Go through the entries below. Copy out every line that contains "манифестах".
-- SUPPLIED MATERIAL follows --
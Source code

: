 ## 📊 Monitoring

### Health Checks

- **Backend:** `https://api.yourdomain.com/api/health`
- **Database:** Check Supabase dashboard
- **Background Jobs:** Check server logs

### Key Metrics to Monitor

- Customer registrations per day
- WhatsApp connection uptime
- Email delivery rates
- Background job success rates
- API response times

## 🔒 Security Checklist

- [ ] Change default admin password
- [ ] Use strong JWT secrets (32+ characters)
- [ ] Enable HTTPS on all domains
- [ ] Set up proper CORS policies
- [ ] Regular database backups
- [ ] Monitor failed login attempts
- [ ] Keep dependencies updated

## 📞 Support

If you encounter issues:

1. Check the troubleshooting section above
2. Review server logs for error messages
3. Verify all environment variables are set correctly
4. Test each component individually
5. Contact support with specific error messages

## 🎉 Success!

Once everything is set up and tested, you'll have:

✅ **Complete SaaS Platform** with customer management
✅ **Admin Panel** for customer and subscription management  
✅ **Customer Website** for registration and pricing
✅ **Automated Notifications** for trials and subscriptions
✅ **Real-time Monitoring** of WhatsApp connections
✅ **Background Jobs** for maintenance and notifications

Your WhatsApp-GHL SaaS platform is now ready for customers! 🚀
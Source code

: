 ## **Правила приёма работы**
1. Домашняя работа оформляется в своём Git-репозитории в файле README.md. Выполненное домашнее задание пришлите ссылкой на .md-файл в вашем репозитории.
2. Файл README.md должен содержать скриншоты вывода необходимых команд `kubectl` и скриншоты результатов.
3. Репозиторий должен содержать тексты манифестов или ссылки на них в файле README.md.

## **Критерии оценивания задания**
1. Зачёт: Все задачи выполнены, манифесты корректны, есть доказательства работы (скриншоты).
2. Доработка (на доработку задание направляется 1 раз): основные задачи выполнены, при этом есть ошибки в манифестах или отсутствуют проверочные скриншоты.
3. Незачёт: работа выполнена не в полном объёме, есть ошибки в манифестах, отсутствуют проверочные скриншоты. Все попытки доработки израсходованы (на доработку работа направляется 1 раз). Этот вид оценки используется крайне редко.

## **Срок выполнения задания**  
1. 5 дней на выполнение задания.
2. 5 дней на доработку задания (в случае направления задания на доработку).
-- SUPPLIED MATERIAL concluded --
» REPLY:
2. Доработка (на доработку задание направляется 1 раз): основные задачи выполнены, при этом есть ошибки в манифестах или отсутствуют проверочные скриншоты.
3. Незачёт: работа выполнена не в полном объёме, есть ошибки в манифестах, отсутствуют проверочные скриншоты. Все попытки доработки израсходованы (на доработку работа направляется 1 раз). Этот вид оценки используется крайне редко.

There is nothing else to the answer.